By seventh grade, some of my friends knew a bit about how to use our middle-school's work stations, which were networked with the downtown machine by way of old-fashioned modems. (You put the phone receiver in a velvet-lined box, closed the latch, and then dialed.) That year, I remember a friend telling me about computer viruses. By ninth grade, I owned a Commodore 64 for playing video games and programming a little in BASIC.

I arrived at college with a portable, manual (non-electric typewriter) which served me through freshman year. By the time I graduated, I was composing all my papers on one of the college's shared Apple Macs.

As an immigrant to the land of the digital, I can still remember the Old Country and probably speak computerese with a slight offline accent. But I function well. I would be highly uncomfortable in a pre-digital world, and I have more experience with computers than the young digital natives whom I meet in high schools and colleges.

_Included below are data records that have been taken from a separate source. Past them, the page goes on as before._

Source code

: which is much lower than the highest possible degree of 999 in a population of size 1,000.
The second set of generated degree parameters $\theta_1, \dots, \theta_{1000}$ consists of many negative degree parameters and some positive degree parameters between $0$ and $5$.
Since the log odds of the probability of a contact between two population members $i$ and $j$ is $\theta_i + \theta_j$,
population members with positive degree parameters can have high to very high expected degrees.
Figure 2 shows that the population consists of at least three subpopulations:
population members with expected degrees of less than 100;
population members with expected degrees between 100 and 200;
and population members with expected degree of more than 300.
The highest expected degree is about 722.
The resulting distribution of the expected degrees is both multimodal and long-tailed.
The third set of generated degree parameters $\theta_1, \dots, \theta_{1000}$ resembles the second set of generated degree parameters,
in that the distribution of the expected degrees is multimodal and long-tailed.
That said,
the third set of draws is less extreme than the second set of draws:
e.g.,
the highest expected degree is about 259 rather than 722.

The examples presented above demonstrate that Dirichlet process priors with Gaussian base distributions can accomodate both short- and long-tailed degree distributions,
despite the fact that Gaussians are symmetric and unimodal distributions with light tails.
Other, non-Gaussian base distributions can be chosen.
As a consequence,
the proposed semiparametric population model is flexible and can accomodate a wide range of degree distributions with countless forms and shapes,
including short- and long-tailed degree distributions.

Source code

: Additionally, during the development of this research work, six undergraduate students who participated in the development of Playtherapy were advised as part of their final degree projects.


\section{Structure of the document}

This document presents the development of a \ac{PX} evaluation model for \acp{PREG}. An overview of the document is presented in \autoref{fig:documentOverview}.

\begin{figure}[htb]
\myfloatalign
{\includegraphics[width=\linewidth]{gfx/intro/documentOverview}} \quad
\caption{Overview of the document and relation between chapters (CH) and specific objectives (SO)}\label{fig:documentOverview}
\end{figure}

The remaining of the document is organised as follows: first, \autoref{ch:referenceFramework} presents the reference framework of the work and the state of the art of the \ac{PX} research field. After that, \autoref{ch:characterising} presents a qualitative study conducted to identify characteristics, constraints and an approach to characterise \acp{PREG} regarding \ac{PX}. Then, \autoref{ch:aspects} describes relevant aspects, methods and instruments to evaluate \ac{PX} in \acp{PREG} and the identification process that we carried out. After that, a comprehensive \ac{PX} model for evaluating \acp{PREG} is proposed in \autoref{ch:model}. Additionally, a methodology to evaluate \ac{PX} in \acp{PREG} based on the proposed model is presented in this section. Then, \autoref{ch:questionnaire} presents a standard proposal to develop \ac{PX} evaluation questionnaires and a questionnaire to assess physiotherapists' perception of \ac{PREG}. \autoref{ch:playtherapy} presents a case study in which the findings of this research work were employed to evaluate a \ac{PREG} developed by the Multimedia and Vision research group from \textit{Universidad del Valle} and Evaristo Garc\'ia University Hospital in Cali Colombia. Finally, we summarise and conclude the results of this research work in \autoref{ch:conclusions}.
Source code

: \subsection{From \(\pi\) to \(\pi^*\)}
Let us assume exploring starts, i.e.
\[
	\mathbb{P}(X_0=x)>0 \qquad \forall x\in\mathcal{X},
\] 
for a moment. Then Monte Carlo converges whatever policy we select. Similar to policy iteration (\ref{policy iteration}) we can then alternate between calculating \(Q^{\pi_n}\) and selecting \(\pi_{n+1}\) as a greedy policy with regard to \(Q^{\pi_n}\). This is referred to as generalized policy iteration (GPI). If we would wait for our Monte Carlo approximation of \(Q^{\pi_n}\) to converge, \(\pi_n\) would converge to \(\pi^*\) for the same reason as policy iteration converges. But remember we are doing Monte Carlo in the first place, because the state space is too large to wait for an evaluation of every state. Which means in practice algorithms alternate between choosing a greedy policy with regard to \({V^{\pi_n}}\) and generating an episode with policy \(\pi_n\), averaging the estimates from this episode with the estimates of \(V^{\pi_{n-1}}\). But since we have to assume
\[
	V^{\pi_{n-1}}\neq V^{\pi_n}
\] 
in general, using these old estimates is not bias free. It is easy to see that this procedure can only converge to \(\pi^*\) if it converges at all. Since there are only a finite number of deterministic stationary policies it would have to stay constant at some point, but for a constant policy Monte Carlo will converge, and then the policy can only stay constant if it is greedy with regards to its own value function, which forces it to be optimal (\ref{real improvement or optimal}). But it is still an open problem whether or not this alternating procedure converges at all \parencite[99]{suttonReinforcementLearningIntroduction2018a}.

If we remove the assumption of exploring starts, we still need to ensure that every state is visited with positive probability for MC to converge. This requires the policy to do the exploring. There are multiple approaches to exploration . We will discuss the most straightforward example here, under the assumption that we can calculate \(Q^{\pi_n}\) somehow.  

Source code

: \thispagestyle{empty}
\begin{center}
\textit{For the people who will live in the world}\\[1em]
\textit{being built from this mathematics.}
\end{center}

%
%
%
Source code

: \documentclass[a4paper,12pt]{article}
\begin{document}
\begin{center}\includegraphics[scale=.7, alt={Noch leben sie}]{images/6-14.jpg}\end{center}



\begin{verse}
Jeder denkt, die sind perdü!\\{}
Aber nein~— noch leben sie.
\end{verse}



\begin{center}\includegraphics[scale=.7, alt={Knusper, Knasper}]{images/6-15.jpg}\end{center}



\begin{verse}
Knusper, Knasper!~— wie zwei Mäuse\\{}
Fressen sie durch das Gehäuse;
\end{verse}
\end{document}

You can tell those who immigrated much later in life and who still long for the old country--the digital exiles. They may, for example, work from a single Word file, which they erase and rewrite every time they need a new document. That way, they don't have to save and quit, which they have never quite learned to do. Another telltale sign: keeping all of one's email in the inbox (forever) and only writing to people by replying to old emails. Using the email subject line "From [your name]" is also a mark of the digital exile.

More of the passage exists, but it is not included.